(Reuters) -Spirit Airlines Inc on Thursday agreed to a $3.8 billion buyout offer from low-cost rival JetBlue Airways Corp, ending a drawn-out battle for the carrier whose acquisition would help create the fifth-largest U.S. airline.
The victory for JetBlue comes after Spirit canceled its $2.7 billion sale to Frontier Group Holdings, but the potential combination is expected to kick off a fight with antitrust regulators.
JetBlue’s offer price of at least $33.50 per share represents a premium of nearly 38% to the last closing price of Spirit shares. Including a “ticking fee”, or small monthly payments to Spirit shareholders from January next year until the deal is completed, the offer can go up to $34.15 per share.
Spirit shares were up nearly 5% before the bell as investors cheered the end of a takeover saga that began in April.
JetBlue rose 1%, while Frontier was 1.6% higher.
Both carriers were locked in a bidding war to create a combined airline that will better compete with legacy U.S. carriers at a time when the industry faces a labor crunch and high jet fuel costs.
Spirit had in February agreed to a $2.9 billion offer from Frontier before JetBlue jumped into the fray with in April. Despite JetBlue’s better terms, Spirit had pushed for a merger with Bill Franke backed-Frontier, citing antitrust concerns with a potential JetBlue tie-up.

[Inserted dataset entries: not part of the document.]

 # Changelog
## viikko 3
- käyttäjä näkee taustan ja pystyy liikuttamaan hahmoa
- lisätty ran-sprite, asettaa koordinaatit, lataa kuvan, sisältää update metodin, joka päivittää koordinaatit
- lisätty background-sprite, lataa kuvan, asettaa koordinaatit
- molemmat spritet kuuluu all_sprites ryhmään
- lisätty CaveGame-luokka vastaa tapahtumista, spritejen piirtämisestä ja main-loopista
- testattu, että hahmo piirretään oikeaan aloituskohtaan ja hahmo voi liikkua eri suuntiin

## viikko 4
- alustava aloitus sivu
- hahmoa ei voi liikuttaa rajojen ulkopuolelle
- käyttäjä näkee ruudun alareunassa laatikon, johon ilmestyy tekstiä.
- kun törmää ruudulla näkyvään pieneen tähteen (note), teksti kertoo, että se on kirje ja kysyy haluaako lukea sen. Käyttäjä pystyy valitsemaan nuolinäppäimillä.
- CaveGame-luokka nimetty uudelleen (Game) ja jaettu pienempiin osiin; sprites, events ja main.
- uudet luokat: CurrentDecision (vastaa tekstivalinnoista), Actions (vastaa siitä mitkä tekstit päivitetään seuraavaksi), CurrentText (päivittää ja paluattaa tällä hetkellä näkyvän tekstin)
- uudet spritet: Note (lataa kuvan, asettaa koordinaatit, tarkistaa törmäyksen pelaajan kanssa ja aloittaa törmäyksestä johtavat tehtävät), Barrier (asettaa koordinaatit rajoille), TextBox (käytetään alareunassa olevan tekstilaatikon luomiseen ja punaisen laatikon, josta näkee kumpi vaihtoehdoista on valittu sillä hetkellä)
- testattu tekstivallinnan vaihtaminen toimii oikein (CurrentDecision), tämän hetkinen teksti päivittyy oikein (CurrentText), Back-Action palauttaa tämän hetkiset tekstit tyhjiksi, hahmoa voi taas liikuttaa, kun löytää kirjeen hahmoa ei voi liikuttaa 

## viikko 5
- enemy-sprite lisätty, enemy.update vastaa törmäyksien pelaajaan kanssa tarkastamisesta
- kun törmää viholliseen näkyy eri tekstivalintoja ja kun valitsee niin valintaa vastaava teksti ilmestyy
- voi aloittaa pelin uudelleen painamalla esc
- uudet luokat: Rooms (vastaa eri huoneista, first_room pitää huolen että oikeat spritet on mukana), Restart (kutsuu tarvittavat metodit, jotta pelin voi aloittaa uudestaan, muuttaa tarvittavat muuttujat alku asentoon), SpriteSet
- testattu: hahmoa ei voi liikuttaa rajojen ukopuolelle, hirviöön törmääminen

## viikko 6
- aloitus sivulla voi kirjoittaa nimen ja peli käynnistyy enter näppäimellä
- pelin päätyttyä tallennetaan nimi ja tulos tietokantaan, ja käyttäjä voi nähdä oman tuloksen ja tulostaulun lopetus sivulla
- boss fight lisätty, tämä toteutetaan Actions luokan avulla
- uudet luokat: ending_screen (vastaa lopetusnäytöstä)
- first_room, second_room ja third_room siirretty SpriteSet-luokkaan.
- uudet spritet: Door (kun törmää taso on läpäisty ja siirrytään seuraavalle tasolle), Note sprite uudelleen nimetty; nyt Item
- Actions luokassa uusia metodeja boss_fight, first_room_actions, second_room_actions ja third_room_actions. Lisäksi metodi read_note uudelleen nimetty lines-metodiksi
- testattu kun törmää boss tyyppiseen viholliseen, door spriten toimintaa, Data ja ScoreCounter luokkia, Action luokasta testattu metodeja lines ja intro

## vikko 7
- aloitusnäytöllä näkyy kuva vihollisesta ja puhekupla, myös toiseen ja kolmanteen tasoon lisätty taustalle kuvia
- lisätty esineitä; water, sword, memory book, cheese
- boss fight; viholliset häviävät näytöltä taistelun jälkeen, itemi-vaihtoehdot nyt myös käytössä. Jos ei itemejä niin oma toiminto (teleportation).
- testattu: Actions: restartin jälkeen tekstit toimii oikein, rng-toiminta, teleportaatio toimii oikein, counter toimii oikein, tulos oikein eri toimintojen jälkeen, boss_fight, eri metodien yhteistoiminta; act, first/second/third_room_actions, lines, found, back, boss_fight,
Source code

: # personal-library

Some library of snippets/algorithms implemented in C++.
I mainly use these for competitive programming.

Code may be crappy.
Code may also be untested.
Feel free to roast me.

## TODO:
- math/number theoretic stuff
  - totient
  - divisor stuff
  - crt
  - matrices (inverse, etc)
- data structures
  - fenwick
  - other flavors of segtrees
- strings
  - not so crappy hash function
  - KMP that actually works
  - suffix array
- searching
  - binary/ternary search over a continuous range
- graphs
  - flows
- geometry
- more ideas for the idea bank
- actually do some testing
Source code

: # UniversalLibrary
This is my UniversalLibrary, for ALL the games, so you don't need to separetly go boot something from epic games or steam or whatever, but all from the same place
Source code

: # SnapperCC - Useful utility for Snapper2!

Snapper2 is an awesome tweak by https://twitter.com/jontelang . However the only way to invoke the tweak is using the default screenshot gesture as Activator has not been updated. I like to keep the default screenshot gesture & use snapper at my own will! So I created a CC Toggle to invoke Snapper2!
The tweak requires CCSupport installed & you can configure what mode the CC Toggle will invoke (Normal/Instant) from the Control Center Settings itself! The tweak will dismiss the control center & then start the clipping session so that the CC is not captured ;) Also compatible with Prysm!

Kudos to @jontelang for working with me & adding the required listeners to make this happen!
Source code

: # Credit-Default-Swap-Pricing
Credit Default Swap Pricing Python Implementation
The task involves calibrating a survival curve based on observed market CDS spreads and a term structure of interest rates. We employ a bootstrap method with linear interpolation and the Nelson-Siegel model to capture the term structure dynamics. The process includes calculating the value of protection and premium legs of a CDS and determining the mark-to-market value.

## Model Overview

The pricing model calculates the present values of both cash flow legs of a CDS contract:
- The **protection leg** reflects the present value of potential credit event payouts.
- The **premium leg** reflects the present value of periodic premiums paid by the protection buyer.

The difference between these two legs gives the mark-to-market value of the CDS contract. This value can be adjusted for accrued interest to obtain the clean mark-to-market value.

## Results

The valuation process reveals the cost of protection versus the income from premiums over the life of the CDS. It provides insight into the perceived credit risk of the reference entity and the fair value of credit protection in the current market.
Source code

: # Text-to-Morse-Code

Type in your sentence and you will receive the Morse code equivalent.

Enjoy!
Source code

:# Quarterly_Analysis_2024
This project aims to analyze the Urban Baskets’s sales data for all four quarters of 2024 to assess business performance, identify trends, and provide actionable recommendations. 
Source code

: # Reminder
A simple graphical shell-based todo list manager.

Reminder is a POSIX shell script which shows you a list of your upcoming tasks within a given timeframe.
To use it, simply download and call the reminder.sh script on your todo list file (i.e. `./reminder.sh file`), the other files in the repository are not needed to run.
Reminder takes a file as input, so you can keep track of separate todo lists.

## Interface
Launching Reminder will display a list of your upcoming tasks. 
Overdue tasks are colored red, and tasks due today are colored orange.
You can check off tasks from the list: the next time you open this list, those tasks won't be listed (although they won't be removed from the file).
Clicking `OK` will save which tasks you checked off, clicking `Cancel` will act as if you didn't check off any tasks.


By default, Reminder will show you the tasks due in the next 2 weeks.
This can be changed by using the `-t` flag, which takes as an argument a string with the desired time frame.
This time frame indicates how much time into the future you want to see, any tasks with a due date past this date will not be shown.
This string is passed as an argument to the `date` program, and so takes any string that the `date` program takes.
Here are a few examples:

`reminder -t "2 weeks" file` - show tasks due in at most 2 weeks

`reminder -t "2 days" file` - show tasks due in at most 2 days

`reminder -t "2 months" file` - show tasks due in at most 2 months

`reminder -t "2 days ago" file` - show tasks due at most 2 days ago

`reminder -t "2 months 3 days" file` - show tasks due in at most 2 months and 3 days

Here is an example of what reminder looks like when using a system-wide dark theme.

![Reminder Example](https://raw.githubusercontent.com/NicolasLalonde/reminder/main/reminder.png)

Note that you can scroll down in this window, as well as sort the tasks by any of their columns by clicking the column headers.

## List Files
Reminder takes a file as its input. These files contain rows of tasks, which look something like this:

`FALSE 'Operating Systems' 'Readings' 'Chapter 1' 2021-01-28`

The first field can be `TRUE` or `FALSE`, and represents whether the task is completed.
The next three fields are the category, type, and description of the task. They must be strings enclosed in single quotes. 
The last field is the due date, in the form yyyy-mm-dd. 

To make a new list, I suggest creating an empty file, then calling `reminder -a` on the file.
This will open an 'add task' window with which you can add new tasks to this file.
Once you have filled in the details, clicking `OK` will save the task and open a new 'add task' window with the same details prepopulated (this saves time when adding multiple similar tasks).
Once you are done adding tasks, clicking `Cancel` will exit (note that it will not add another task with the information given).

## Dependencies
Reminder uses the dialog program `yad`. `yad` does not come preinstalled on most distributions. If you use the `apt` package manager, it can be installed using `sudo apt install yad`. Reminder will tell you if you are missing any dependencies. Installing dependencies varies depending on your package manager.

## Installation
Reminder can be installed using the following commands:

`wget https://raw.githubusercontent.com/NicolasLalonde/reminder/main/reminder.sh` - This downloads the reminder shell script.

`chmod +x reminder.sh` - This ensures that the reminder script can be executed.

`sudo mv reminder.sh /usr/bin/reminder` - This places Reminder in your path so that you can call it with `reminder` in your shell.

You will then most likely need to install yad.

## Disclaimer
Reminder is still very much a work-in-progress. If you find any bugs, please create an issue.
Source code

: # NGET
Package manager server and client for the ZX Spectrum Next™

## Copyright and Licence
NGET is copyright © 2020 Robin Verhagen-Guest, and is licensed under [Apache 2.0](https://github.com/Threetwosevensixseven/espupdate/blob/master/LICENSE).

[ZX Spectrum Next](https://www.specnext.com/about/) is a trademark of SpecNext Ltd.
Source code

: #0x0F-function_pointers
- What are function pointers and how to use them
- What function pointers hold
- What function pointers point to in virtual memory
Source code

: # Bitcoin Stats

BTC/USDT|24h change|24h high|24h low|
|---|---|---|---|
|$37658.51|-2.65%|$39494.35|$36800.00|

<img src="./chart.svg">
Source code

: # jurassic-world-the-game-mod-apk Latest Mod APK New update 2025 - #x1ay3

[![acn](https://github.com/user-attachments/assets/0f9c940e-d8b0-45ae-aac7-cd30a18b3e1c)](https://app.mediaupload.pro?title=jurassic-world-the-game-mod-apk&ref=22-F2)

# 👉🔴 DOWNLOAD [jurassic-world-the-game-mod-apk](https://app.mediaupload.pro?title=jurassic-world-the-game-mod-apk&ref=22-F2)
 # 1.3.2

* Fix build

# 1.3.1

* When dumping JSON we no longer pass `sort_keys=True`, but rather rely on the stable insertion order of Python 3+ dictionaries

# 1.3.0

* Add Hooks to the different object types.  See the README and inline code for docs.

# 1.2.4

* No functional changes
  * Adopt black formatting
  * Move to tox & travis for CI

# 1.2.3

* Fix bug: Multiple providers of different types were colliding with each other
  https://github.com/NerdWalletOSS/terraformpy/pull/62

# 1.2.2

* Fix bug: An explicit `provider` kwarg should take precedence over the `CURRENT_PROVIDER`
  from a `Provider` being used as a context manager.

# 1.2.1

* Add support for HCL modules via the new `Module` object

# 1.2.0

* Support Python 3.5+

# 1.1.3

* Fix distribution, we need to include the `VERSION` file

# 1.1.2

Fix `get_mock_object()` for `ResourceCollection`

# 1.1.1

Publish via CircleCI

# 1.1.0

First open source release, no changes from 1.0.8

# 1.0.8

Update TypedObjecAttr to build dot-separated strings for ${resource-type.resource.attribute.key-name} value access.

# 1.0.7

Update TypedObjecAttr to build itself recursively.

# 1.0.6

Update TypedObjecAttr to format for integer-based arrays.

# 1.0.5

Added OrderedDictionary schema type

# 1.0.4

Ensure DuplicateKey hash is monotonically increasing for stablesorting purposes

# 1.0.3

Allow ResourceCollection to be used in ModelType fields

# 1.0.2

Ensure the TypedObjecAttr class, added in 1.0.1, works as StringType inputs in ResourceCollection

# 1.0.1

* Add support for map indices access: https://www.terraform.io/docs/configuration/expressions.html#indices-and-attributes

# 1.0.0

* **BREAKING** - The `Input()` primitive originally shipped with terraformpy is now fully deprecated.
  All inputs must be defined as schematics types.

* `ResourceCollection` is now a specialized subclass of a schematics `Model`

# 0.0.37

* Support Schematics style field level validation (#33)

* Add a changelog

But it could not muster investor support for the deal and was forced to delay a shareholder vote on the proposed acquisition four times. At the latest meet that was set for Thursday, Spirit shareholders were expected to vote against a merger with Frontier, Reuters had reported.
Spirit canceled the merger with Frontier without giving details on results of the shareholder meet.
The outcome is a setback for Franke, who was instrumental in starting the talks with Spirit last year. Franke’s airline-focused buyout firm, Indigo Partners, is a major shareholder in Frontier.